Cite this article as:
Holmdahl, L. World J Surg (2008) 32: 1888. doi:10.1007/s00268-008-9575-z

I am writing to express my dissenting view and concerns regarding the validity of a recent meta-analysis published in the Journal by Zeng et al [1] regarding the safety and effectiveness of Seprafilm.

When performing a systematic review and meta-analysis, obviously the net has to be cast wide to ensure that relevant information is being considered. However, in this case the authors cast the net so wide that they included a different fish. G-HA/CMC is not Seprafilm [2]. It is a different product, with a different chemical composition, and different physical characteristics, and the data are not applicable to Seprafilm.

Prompted by this concern, we undertook a reanalysis excluding the data from the trial with G-HA/CMC, using the same methodology as used in the published meta-analysis. This reanalysis lead to different results. Additionally, we were unable to reproduce the numbers in two of the analyses in the Forest plot.
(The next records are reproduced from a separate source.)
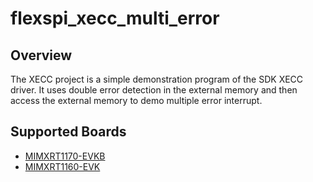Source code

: # flexspi_xecc_multi_error

## Overview
The XECC project is a simple demonstration program of the SDK XECC driver. It uses double error detection in the external memory
and then access the external memory to demo multiple error interrupt.

## Supported Boards
- [MIMXRT1170-EVKB](../../../../_boards/evkbmimxrt1170/driver_examples/xecc/flexspi/xecc_multi_error/example_board_readme.md)
- [MIMXRT1160-EVK](../../../../_boards/evkmimxrt1160/driver_examples/xecc/flexspi/xecc_multi_error/example_board_readme.md)
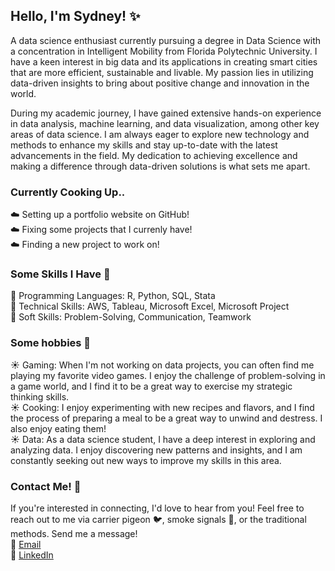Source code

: ## Hello, I'm Sydney! :sparkles: 
A data science enthusiast currently pursuing a degree in Data Science with a concentration in Intelligent Mobility from Florida Polytechnic University. I have a keen interest in big data and its applications in creating smart cities that are more efficient, sustainable and livable. My passion lies in utilizing data-driven insights to bring about positive change and innovation in the world.

During my academic journey, I have gained extensive hands-on experience in data analysis, machine learning, and data visualization, among other key areas of data science. I am always eager to explore new technology and methods to enhance my skills and stay up-to-date with the latest advancements in the field. My dedication to achieving excellence and making a difference through data-driven solutions is what sets me apart. 

### Currently Cooking Up..
:cloud: Setting up a portfolio website on GitHub! 
<br> :cloud: Fixing some projects that I currenly have!
<br> :cloud: Finding a new project to work on!

### Some Skills I Have :star2:
:dizzy: Programming Languages: R, Python, SQL, Stata
<br> :dizzy: Technical Skills: AWS, Tableau, Microsoft Excel, Microsoft Project
<br> :dizzy: Soft Skills: Problem-Solving, Communication, Teamwork

### Some hobbies :space_invader:
:sunny: Gaming: When I'm not working on data projects, you can often find me playing my favorite video games. I enjoy the challenge of problem-solving in a game world, and I find it to be a great way to exercise my strategic thinking skills.
<br> :sunny: Cooking: I enjoy experimenting with new recipes and flavors, and I find the process of preparing a meal to be a great way to unwind and destress. I also enjoy eating them!
<br> :sunny: Data: As a data science student, I have a deep interest in exploring and analyzing data. I enjoy discovering new patterns and insights, and I am constantly seeking out new ways to improve my skills in this area.

### Contact Me! 📧
If you're interested in connecting, I'd love to hear from you! Feel free to reach out to me via carrier pigeon 🐦, smoke signals 💨, or the traditional methods.
Send me a message! 
<br> :crescent_moon: [Email](mailto:SydLie.19@gmail.com)
<br> :crescent_moon: [LinkedIn](https://www.linkedin.com/in/sydney-lieske/)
These discrepancies did not seem to be explained by the exclusion of the erroneously included trial information, and the remaining explanation is that the authors performed a miscalculation when gathering data.
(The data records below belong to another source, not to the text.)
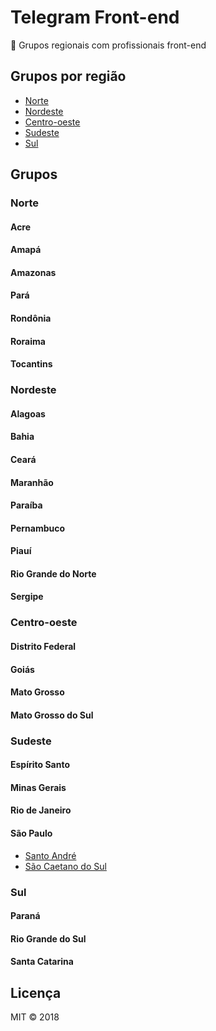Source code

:# Telegram Front-end

:loudspeaker: Grupos regionais com profissionais front-end

## Grupos por região

- [Norte](#norte)
- [Nordeste](#nordeste)
- [Centro-oeste](#centro-oeste)
- [Sudeste](#sudeste)
- [Sul](#sul)

## Grupos

### Norte

#### Acre
#### Amapá
#### Amazonas
#### Pará
#### Rondônia
#### Roraima
#### Tocantins

### Nordeste

#### Alagoas
#### Bahia
#### Ceará
#### Maranhão
#### Paraíba
#### Pernambuco
#### Piauí
#### Rio Grande do Norte
#### Sergipe

### Centro-oeste

#### Distrito Federal
#### Goiás
#### Mato Grosso
#### Mato Grosso do Sul

### Sudeste

#### Espírito Santo
#### Minas Gerais
#### Rio de Janeiro
#### São Paulo

- [Santo André](https://t.me/safrontend)
- [São Caetano do Sul](https://t.me/scsfrontend)

### Sul

#### Paraná
#### Rio Grande do Sul
#### Santa Catarina

## Licença

MIT &copy; 2018
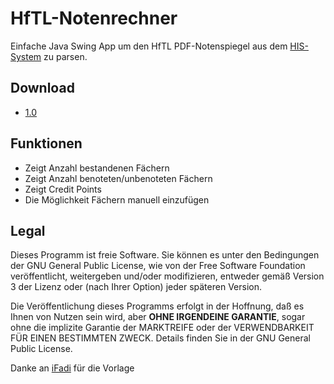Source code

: # HfTL-Notenrechner
Einfache Java Swing App um den HfTL PDF-Notenspiegel aus dem [HIS-System](http://www.his.de/) zu parsen.

## Download
  * [1.0](FOLGT)
  
## Funktionen
  * Zeigt Anzahl bestandenen Fächern
  * Zeigt Anzahl benoteten/unbenoteten Fächern
  * Zeigt Credit Points
  * Die Möglichkeit Fächern manuell einzufügen

## Legal
Dieses Programm ist freie Software. Sie können es unter den Bedingungen der GNU General Public License, wie von der Free Software Foundation veröffentlicht, weitergeben und/oder modifizieren, entweder gemäß Version 3 der Lizenz oder (nach Ihrer Option) jeder späteren Version.

Die Veröffentlichung dieses Programms erfolgt in der Hoffnung, daß es Ihnen von Nutzen sein wird, aber **OHNE IRGENDEINE GARANTIE**, sogar ohne die implizite Garantie der MARKTREIFE oder der VERWENDBARKEIT FÜR EINEN BESTIMMTEN ZWECK. Details finden Sie in der GNU General Public License.

Danke an [iFadi](https://github.com/iFadi) für die Vorlage
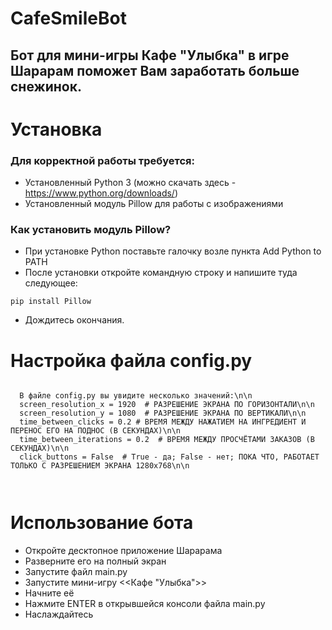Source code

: # CafeSmileBot

<h2>Бот для мини-игры Кафе "Улыбка" в игре Шарарам поможет Вам заработать больше снежинок.</h2>

<h1>Установка</h1>

<h3>Для корректной работы требуется:</h3>

- Установленный Python 3 (можно скачать здесь - https://www.python.org/downloads/)
- Установленный модуль Pillow для работы с изображениями

<h3>Как установить модуль Pillow?</h3>

- При установке Python поставьте галочку возле пункта Add Python to PATH
- После установки откройте командную строку и напишите туда следующее:

<code>pip install Pillow</code>

- Дождитесь окончания.

<h1>Настройка файла config.py</h1>

<code>
  В файле config.py вы увидите несколько значений:\n\n
  screen_resolution_x = 1920  # РАЗРЕШЕНИЕ ЭКРАНА ПО ГОРИЗОНТАЛИ\n\n
  screen_resolution_y = 1080  # РАЗРЕШЕНИЕ ЭКРАНА ПО ВЕРТИКАЛИ\n\n
  time_between_clicks = 0.2 # ВРЕМЯ МЕЖДУ НАЖАТИЕМ НА ИНГРЕДИЕНТ И ПЕРЕНОС ЕГО НА ПОДНОС (В СЕКУНДАХ)\n\n
  time_between_iterations = 0.2  # ВРЕМЯ МЕЖДУ ПРОСЧЁТАМИ ЗАКАЗОВ (В СЕКУНДАХ)\n\n
  click_buttons = False  # True - да; False - нет; ПОКА ЧТО, РАБОТАЕТ ТОЛЬКО С РАЗРЕШЕНИЕМ ЭКРАНА 1280x768\n\n

  
  
  </code>


<h1>Использование бота</h1>

- Откройте десктопное приложение Шарарама
- Разверните его на полный экран
- Запустите файл main.py
- Запустите мини-игру <<Кафе "Улыбка">>
- Начните её
- Нажмите ENTER в открывшейся консоли файла main.py
- Наслаждайтесь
It is even more concerning that the authors are drawing conclusions regarding the effectiveness of Seprafilm to reduce small-bowel obstruction based on adverse event reporting. This not only violates fundamental scientific principles of data collection but also compares apples and oranges. In fact, the effectiveness of Seprafilm to reduce adhesive small-bowel obstruction has been prospectively studied, using predefined criteria for this end point, and the outcome of that study contradicts the conclusions drawn by the authors. Although the study is referenced, and the results therefore are known to the authors, they fail to discuss this fact.

A more careful review of the underlying studies would have noted that one of the findings was that complication risk could be eliminated by not wrapping the anastomosis with Seprafilm [3]. This application guideline has been translated into clinical practice for a long time and is incorporated in instructions for use worldwide. If the authors had considered the appropriate use of Seprafilm in their analysis, the outcome and conclusion would have been different.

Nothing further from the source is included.